Da allora è sorta una spontanea e significativa devozione popolare per questi defunti, nei quali i fedeli identificano le anime purganti bisognose di cura ed attenzione. Alcuni teschi furono quindi "adottati" da devoti che li allocarono in apposite teche di legno, identificandoli anche con un nome e con una storia, che affermavano essere svelati loro in sogno. Per lunghi anni, il cimitero è stato teatro di questa religiosità popolare fatta di riti e pratiche del tutto particolari.
Si vuole che qui riposino anche i resti del poeta Giacomo Leopardi, morto durante il colera del 1836. In realtà il poeta fu inumato prima nella cripta, poi nell'atrio della chiesa di San Vitale fino a quando nel 1939 fu spostato al Parco Vergiliano anche se sui resti di Leopardi esiste tuttora un caso.

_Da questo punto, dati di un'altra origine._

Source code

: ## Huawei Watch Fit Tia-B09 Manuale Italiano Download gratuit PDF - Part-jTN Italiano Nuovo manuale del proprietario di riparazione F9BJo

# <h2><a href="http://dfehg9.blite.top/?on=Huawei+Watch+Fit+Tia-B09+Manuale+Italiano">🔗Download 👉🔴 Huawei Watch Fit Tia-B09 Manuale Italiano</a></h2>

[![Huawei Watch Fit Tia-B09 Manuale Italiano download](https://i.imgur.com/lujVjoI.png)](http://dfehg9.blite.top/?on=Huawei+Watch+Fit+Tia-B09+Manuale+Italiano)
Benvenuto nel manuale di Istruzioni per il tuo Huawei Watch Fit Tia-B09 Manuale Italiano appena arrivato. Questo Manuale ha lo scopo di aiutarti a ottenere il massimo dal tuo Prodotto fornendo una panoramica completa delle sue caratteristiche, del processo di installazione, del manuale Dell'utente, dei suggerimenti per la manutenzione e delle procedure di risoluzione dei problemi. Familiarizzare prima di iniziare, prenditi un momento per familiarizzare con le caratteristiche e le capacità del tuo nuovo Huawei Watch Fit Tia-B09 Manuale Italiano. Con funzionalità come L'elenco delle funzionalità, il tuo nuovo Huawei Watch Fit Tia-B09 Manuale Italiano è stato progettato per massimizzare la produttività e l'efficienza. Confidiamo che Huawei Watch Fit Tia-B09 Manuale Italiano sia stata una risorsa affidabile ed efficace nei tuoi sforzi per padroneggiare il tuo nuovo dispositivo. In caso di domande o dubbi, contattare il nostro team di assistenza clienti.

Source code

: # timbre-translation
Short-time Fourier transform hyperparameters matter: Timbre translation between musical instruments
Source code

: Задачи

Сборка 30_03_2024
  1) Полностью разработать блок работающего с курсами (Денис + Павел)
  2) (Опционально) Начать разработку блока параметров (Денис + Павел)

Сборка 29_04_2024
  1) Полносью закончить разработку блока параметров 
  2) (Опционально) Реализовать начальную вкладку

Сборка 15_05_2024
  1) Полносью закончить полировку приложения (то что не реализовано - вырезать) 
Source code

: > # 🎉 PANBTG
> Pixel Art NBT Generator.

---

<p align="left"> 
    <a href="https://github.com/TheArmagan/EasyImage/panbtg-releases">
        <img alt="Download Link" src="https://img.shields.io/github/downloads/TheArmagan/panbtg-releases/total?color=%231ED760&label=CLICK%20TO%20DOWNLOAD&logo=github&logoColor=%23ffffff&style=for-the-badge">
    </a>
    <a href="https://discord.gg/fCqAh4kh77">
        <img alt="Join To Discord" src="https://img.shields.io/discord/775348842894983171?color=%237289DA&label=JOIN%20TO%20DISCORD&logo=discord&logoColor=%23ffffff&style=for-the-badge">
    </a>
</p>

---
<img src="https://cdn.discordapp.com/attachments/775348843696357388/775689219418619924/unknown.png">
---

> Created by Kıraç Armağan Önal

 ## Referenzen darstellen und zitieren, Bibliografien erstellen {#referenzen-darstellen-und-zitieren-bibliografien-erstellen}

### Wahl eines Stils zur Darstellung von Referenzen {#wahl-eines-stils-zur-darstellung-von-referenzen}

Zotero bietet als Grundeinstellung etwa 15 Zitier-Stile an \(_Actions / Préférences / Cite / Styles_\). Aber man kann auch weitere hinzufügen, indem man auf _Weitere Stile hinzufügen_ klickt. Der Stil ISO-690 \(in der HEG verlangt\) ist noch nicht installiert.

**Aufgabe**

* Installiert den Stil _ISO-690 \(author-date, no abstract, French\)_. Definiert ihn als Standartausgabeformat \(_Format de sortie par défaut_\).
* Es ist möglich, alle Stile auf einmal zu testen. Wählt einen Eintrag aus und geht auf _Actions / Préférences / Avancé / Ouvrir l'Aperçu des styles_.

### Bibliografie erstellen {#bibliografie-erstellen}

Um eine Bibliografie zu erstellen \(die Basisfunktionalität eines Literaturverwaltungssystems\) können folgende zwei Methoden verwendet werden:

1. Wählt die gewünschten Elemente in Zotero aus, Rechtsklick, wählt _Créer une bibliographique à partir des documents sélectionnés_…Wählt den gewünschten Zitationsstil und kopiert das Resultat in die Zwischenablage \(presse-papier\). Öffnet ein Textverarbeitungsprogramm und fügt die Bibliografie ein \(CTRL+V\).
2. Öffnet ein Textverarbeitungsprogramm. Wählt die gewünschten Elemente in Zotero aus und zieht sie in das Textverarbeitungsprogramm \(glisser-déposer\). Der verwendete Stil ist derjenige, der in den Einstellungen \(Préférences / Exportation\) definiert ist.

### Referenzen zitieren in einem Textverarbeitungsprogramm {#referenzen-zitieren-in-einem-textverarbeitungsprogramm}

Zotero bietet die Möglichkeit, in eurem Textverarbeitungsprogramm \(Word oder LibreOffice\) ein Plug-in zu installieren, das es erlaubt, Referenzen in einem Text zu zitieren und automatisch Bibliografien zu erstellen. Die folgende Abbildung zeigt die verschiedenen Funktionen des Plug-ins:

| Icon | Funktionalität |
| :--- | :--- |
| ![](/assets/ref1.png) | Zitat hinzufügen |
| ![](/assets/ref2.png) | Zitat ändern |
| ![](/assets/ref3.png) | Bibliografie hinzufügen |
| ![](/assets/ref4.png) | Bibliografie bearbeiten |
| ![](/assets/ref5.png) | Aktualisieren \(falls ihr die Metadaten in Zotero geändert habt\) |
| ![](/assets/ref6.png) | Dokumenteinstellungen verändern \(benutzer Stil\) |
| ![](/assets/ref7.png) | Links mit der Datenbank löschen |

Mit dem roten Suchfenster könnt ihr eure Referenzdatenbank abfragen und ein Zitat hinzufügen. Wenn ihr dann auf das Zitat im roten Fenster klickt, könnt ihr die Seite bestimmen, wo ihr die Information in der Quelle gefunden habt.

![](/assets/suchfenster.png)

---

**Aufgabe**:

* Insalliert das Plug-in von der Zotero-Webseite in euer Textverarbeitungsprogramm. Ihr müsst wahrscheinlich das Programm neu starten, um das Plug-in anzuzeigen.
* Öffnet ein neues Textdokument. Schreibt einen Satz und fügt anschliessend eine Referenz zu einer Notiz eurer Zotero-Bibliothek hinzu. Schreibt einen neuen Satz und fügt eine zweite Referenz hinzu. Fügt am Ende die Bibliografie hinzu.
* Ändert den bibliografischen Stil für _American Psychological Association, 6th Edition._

In esso furono collocate le ossa ritrovate nel corso della sistemazione di via Toledo degli anni 1852-1853, risalenti alla peste del 1656. Ed ancora, nel 1934, vi furono collocate le ossa ritrovate ai piedi del Maschio Angioino durante i lavori di sistemazione di via Acton e quelle provenienti dalla cripta della chiesa di San Giuseppe Maggiore demolita nello stesso anno, come ricordano due lapidi ben visibili nella prima ala destra del cimitero.